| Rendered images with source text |
Content starts

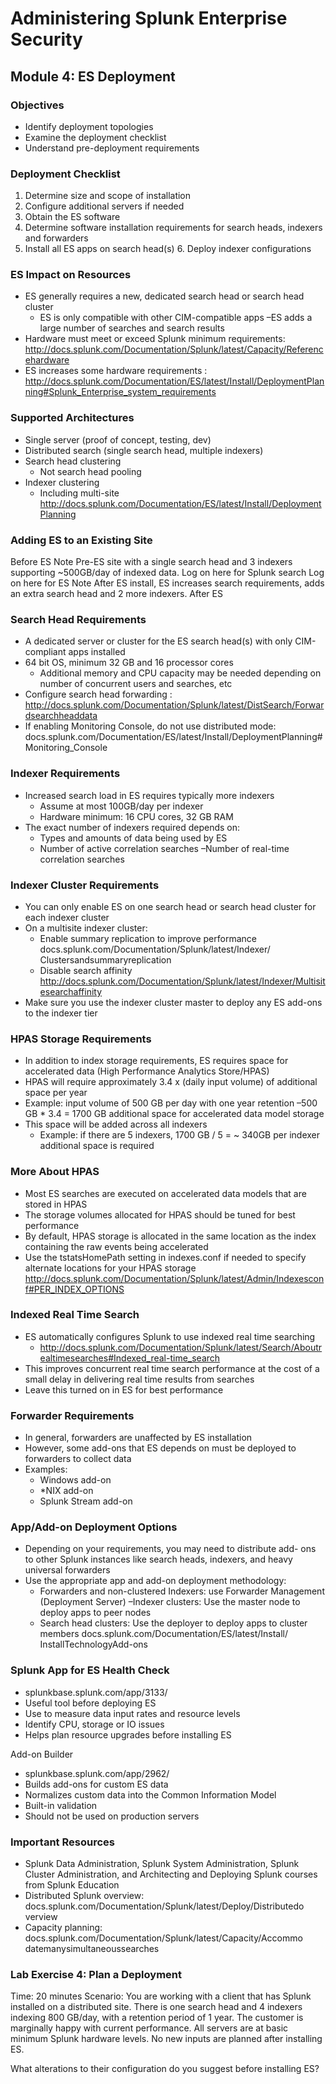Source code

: # Administering Splunk Enterprise Security

## Module 4: ES Deployment

### Objectives

- Identify deployment topologies
- Examine the deployment checklist
- Understand pre-deployment requirements

### Deployment Checklist

1. Determine size and scope of installation
2. Configure additional servers if needed
3. Obtain the ES software
4. Determine software installation requirements for search heads, indexers and forwarders
5. Install all ES apps on search head(s) 6. Deploy indexer configurations

### ES Impact on Resources

- ES generally requires a new, dedicated search head or search head cluster
  - ES is only compatible with other CIM-compatible apps –ES adds a large number of searches and search results
- Hardware must meet or exceed Splunk minimum requirements: <http://docs.splunk.com/Documentation/Splunk/latest/Capacity/Referencehardware>
- ES increases some hardware requirements : <http://docs.splunk.com/Documentation/ES/latest/Install/DeploymentPlanning#Splunk_Enterprise_system_requirements>

### Supported Architectures

- Single server (proof of concept, testing, dev)
- Distributed search (single search head, multiple indexers)
- Search head clustering
  - Not search head pooling
- Indexer clustering
  - Including multi-site <http://docs.splunk.com/Documentation/ES/latest/Install/DeploymentPlanning>

### Adding ES to an Existing Site

Before ES
Note Pre-ES site with a single search head and 3 indexers supporting ~500GB/day of indexed data.
Log on here for Splunk search
Log on here for ES
Note After ES install, ES increases search requirements, adds an extra search head and 2 more indexers.
After ES

### Search Head Requirements

- A dedicated server or cluster for the ES search head(s) with only CIM-compliant apps installed
- 64 bit OS, minimum 32 GB and 16 processor cores
  - Additional memory and CPU capacity may be needed depending on number of concurrent users and searches, etc
- Configure search head forwarding : <http://docs.splunk.com/Documentation/Splunk/latest/DistSearch/Forwardsearchheaddata>
- If enabling Monitoring Console, do not use distributed mode: docs.splunk.com/Documentation/ES/latest/Install/DeploymentPlanning# Monitoring_Console

### Indexer Requirements

- Increased search load in ES requires typically more indexers
  - Assume at most 100GB/day per indexer
  - Hardware minimum: 16 CPU cores, 32 GB RAM
- The exact number of indexers required depends on:
  - Types and amounts of data being used by ES
  - Number of active correlation searches –Number of real-time correlation searches

### Indexer Cluster Requirements

- You can only enable ES on one search head or search head cluster for each indexer cluster
- On a multisite indexer cluster:
  - Enable summary replication to improve performance docs.splunk.com/Documentation/Splunk/latest/Indexer/ Clustersandsummaryreplication
  - Disable search affinity <http://docs.splunk.com/Documentation/Splunk/latest/Indexer/Multisitesearchaffinity>
- Make sure you use the indexer cluster master to deploy any ES add-ons to the indexer tier

### HPAS Storage Requirements

- In addition to index storage requirements, ES requires space for accelerated data (High Performance Analytics Store/HPAS)
- HPAS will require approximately 3.4 x (daily input volume) of additional space per year
- Example: input volume of 500 GB per day with one year retention –500 GB * 3.4 = 1700 GB additional space for accelerated data model storage
- This space will be added across all indexers
  - Example: if there are 5 indexers, 1700 GB / 5 = ~ 340GB per indexer additional space is required

### More About HPAS

- Most ES searches are executed on accelerated data models that are stored in HPAS
- The storage volumes allocated for HPAS should be tuned for best performance
- By default, HPAS storage is allocated in the same location as the index containing the raw events being accelerated
- Use the tstatsHomePath setting in indexes.conf if needed to specify alternate locations for your HPAS storage <http://docs.splunk.com/Documentation/Splunk/latest/Admin/Indexesconf#PER_INDEX_OPTIONS>

### Indexed Real Time Search

- ES automatically configures Splunk to use indexed real time searching
  - <http://docs.splunk.com/Documentation/Splunk/latest/Search/Aboutrealtimesearches#Indexed_real-time_search>
- This improves concurrent real time search performance at the cost of a small delay in delivering real time results from searches
- Leave this turned on in ES for best performance

### Forwarder Requirements

- In general, forwarders are unaffected by ES installation
- However, some add-ons that ES depends on must be deployed to forwarders to collect data
- Examples:
  - Windows add-on
  - *NIX add-on
  - Splunk Stream add-on

### App/Add-on Deployment Options

- Depending on your requirements, you may need to distribute add- ons to other Splunk instances like search heads, indexers, and heavy universal forwarders
- Use the appropriate app and add-on deployment methodology:
  - Forwarders and non-clustered Indexers: use Forwarder Management (Deployment Server) –Indexer clusters: Use the master node to deploy apps to peer nodes
  - Search head clusters: Use the deployer to deploy apps to cluster members docs.splunk.com/Documentation/ES/latest/Install/ InstallTechnologyAdd-ons

### Splunk App for ES Health Check

- splunkbase.splunk.com/app/3133/
- Useful tool before deploying ES
- Use to measure data input rates and resource levels
- Identify CPU, storage or IO issues
- Helps plan resource upgrades before installing ES

Add-on Builder

- splunkbase.splunk.com/app/2962/
- Builds add-ons for custom ES data
- Normalizes custom data into the Common Information Model
- Built-in validation
- Should not be used on production servers

### Important Resources

- Splunk Data Administration, Splunk System Administration, Splunk Cluster Administration, and Architecting and Deploying Splunk courses from Splunk Education
- Distributed Splunk overview: docs.splunk.com/Documentation/Splunk/latest/Deploy/Distributedo verview
- Capacity planning: docs.splunk.com/Documentation/Splunk/latest/Capacity/Accommo datemanysimultaneoussearches

### Lab Exercise 4: Plan a Deployment

Time: 20 minutes Scenario: You are working with a client that has Splunk installed on a distributed site. There is one search head and 4 indexers indexing 800 GB/day, with a retention period of 1 year. The customer is marginally happy with current performance. All servers are at basic minimum Splunk hardware levels. No new inputs are planned after installing ES.

What alterations to their configuration do you suggest before installing ES?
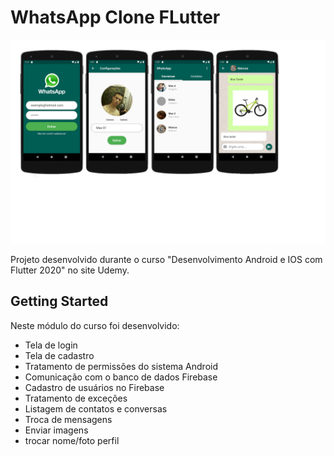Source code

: # WhatsApp Clone FLutter

![Whatsapp telas](https://github.com/maxweiner7/WhatsApp-Clone---Flutter/blob/main/WhatsApp.png)

Projeto desenvolvido durante o curso "Desenvolvimento Android e IOS com Flutter 2020" no site Udemy.

## Getting Started


Neste módulo do curso foi desenvolvido:

* Tela de login
* Tela de cadastro
* Tratamento de permissões do sistema Android
* Comunicação com o banco de dados Firebase
* Cadastro de usuários no Firebase
* Tratamento de exceções
* Listagem de contatos e conversas
* Troca de mensagens
* Enviar imagens
* trocar nome/foto perfil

Content ends

| Problem requirements |
Print out every record above exactly as given. Do not include the pictures.

| Your solution |
Source code

: # Administering Splunk Enterprise Security

## Module 4: ES Deployment

### Objectives

- Identify deployment topologies
- Examine the deployment checklist
- Understand pre-deployment requirements

### Deployment Checklist

1. Determine size and scope of installation
2. Configure additional servers if needed
3. Obtain the ES software
4. Determine software installation requirements for search heads, indexers and forwarders
5. Install all ES apps on search head(s) 6. Deploy indexer configurations

### ES Impact on Resources

- ES generally requires a new, dedicated search head or search head cluster
  - ES is only compatible with other CIM-compatible apps –ES adds a large number of searches and search results
- Hardware must meet or exceed Splunk minimum requirements: <http://docs.splunk.com/Documentation/Splunk/latest/Capacity/Referencehardware>
- ES increases some hardware requirements : <http://docs.splunk.com/Documentation/ES/latest/Install/DeploymentPlanning#Splunk_Enterprise_system_requirements>

### Supported Architectures

- Single server (proof of concept, testing, dev)
- Distributed search (single search head, multiple indexers)
- Search head clustering
  - Not search head pooling
- Indexer clustering
  - Including multi-site <http://docs.splunk.com/Documentation/ES/latest/Install/DeploymentPlanning>

### Adding ES to an Existing Site

Before ES
Note Pre-ES site with a single search head and 3 indexers supporting ~500GB/day of indexed data.
Log on here for Splunk search
Log on here for ES
Note After ES install, ES increases search requirements, adds an extra search head and 2 more indexers.
After ES

### Search Head Requirements

- A dedicated server or cluster for the ES search head(s) with only CIM-compliant apps installed
- 64 bit OS, minimum 32 GB and 16 processor cores
  - Additional memory and CPU capacity may be needed depending on number of concurrent users and searches, etc
- Configure search head forwarding : <http://docs.splunk.com/Documentation/Splunk/latest/DistSearch/Forwardsearchheaddata>
- If enabling Monitoring Console, do not use distributed mode: docs.splunk.com/Documentation/ES/latest/Install/DeploymentPlanning# Monitoring_Console

### Indexer Requirements

- Increased search load in ES requires typically more indexers
  - Assume at most 100GB/day per indexer
  - Hardware minimum: 16 CPU cores, 32 GB RAM
- The exact number of indexers required depends on:
  - Types and amounts of data being used by ES
  - Number of active correlation searches –Number of real-time correlation searches

### Indexer Cluster Requirements

- You can only enable ES on one search head or search head cluster for each indexer cluster
- On a multisite indexer cluster:
  - Enable summary replication to improve performance docs.splunk.com/Documentation/Splunk/latest/Indexer/ Clustersandsummaryreplication
  - Disable search affinity <http://docs.splunk.com/Documentation/Splunk/latest/Indexer/Multisitesearchaffinity>
- Make sure you use the indexer cluster master to deploy any ES add-ons to the indexer tier

### HPAS Storage Requirements

- In addition to index storage requirements, ES requires space for accelerated data (High Performance Analytics Store/HPAS)
- HPAS will require approximately 3.4 x (daily input volume) of additional space per year
- Example: input volume of 500 GB per day with one year retention –500 GB * 3.4 = 1700 GB additional space for accelerated data model storage
- This space will be added across all indexers
  - Example: if there are 5 indexers, 1700 GB / 5 = ~ 340GB per indexer additional space is required

### More About HPAS

- Most ES searches are executed on accelerated data models that are stored in HPAS
- The storage volumes allocated for HPAS should be tuned for best performance
- By default, HPAS storage is allocated in the same location as the index containing the raw events being accelerated
- Use the tstatsHomePath setting in indexes.conf if needed to specify alternate locations for your HPAS storage <http://docs.splunk.com/Documentation/Splunk/latest/Admin/Indexesconf#PER_INDEX_OPTIONS>

### Indexed Real Time Search

- ES automatically configures Splunk to use indexed real time searching
  - <http://docs.splunk.com/Documentation/Splunk/latest/Search/Aboutrealtimesearches#Indexed_real-time_search>
- This improves concurrent real time search performance at the cost of a small delay in delivering real time results from searches
- Leave this turned on in ES for best performance

### Forwarder Requirements

- In general, forwarders are unaffected by ES installation
- However, some add-ons that ES depends on must be deployed to forwarders to collect data
- Examples:
  - Windows add-on
  - *NIX add-on
  - Splunk Stream add-on

### App/Add-on Deployment Options

- Depending on your requirements, you may need to distribute add- ons to other Splunk instances like search heads, indexers, and heavy universal forwarders
- Use the appropriate app and add-on deployment methodology:
  - Forwarders and non-clustered Indexers: use Forwarder Management (Deployment Server) –Indexer clusters: Use the master node to deploy apps to peer nodes
  - Search head clusters: Use the deployer to deploy apps to cluster members docs.splunk.com/Documentation/ES/latest/Install/ InstallTechnologyAdd-ons

### Splunk App for ES Health Check

- splunkbase.splunk.com/app/3133/
- Useful tool before deploying ES
- Use to measure data input rates and resource levels
- Identify CPU, storage or IO issues
- Helps plan resource upgrades before installing ES

Add-on Builder

- splunkbase.splunk.com/app/2962/
- Builds add-ons for custom ES data
- Normalizes custom data into the Common Information Model
- Built-in validation
- Should not be used on production servers

### Important Resources

- Splunk Data Administration, Splunk System Administration, Splunk Cluster Administration, and Architecting and Deploying Splunk courses from Splunk Education
- Distributed Splunk overview: docs.splunk.com/Documentation/Splunk/latest/Deploy/Distributedo verview
- Capacity planning: docs.splunk.com/Documentation/Splunk/latest/Capacity/Accommo datemanysimultaneoussearches

### Lab Exercise 4: Plan a Deployment

Time: 20 minutes Scenario: You are working with a client that has Splunk installed on a distributed site. There is one search head and 4 indexers indexing 800 GB/day, with a retention period of 1 year. The customer is marginally happy with current performance. All servers are at basic minimum Splunk hardware levels. No new inputs are planned after installing ES.

What alterations to their configuration do you suggest before installing ES?
Source code

: # WhatsApp Clone FLutter

![Whatsapp telas](https://github.com/maxweiner7/WhatsApp-Clone---Flutter/blob/main/WhatsApp.png)

Projeto desenvolvido durante o curso "Desenvolvimento Android e IOS com Flutter 2020" no site Udemy.

## Getting Started


Neste módulo do curso foi desenvolvido:

* Tela de login
* Tela de cadastro
* Tratamento de permissões do sistema Android
* Comunicação com o banco de dados Firebase
* Cadastro de usuários no Firebase
* Tratamento de exceções
* Listagem de contatos e conversas
* Troca de mensagens
* Enviar imagens
* trocar nome/foto perfil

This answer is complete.